Docker Repository Authentication

We left all fields empty here.

Since the Docker image is publicly available on Docker Hub, no login credentials are required.

Identification

Template Name:

nvidia/cuda:12.1.1-devel-ubuntu22.04

CUDA and cuDNN images from gitlab.com/nvidia/cuda. Devel version contains full cuda toolkit with nvcc.

This setup ensures that the NVIDIA Parakeet TDT 0.6B V3 runs in a GPU-enabled environment with proper CUDA access and high compute performance.

After choosing the image, click the ‘Create’ button, and your Virtual Machine will be deployed.

Step 6: Virtual Machine Successfully Deployed

You will get visual confirmation that your node is up and running.

Step 7: Connect to GPUs using SSH

NodeShift GPUs can be connected to and controlled through a terminal using the SSH key provided during GPU creation.

Once your GPU Node deployment is successfully created and has reached the ‘RUNNING’ status, you can navigate to the page of your GPU Deployment Instance. Then, click the ‘Connect’ button in the top right corner.

Now open your terminal and paste the proxy SSH IP or direct SSH IP.

Next, If you want to check the GPU details, run the command below:

nvidia-smi

Step 8: Check the Available Python version and Install the new version

Run the following commands to check the available Python version.

If you check the version of the python, system has Python 3.8.1 available by default. To install a higher version of Python, you’ll need to use the deadsnakes PPA.

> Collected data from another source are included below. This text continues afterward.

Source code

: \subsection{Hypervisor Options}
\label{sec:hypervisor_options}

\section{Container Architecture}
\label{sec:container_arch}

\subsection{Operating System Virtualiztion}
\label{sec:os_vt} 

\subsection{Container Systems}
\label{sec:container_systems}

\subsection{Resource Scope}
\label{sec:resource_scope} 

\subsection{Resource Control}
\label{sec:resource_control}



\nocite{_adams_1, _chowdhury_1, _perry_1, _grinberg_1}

Run the following commands to add the deadsnakes PPA:

sudo apt update
sudo apt install -y software-properties-common
sudo add-apt-repository -y ppa:deadsnakes/ppa
sudo apt update

Step 9: Install Python 3.11

Now, run the following command to install Python 3.11 or another desired version:

sudo-apt-get update
sudo apt-getinstall -y python3.10 python3.10-venv python3.10-dev python3-pip

Step 10: Created and Activated Python 3.10 Virtual Environment

Run the following commands to created and activated Python 3.10 virtual environment:

python3.10 -m venv ~/.venvs/parakeet310
source ~/.venvs/parakeet310/bin/activate

Step 11: Update and Install Basic Dependencies

Run the following command to update and install basic dependencies:

sudo apt update && sudo apt upgrade -y
sudo apt install -y build-essential git wget curl ffmpeg

Step 12: Install PyTorch with CUDA Support

Run the following command to install Pytorch with CUDA support:

pip install torch==2.4.1+cu121 torchvision==0.19.1+cu121 torchaudio==2.4.1+cu121 \
  --index-url https://download.pytorch.org/whl/cu121

Step 13: Install NeMo Toolkit for ASR

Run the following command to install NeMo toolkit for ASR:

pip install "nemo_toolkit[asr]==2.4.0"

Step 14: Download a Sample Audio File

Run the following command to download a simple audio file:

wget -q https://dldata-public.s3.us-east-2.amazonaws.com/2086-149220-0033.wav

Step 15: Connect to Your GPU VM with a Code Editor

Before you start running model script and streamlit scripts with the NVIDIA Parakeet TDT 0.6B V3 model, it’s a good idea to connect your GPU virtual machine (VM) to a code editor of your choice. This makes writing, editing, and running code much easier.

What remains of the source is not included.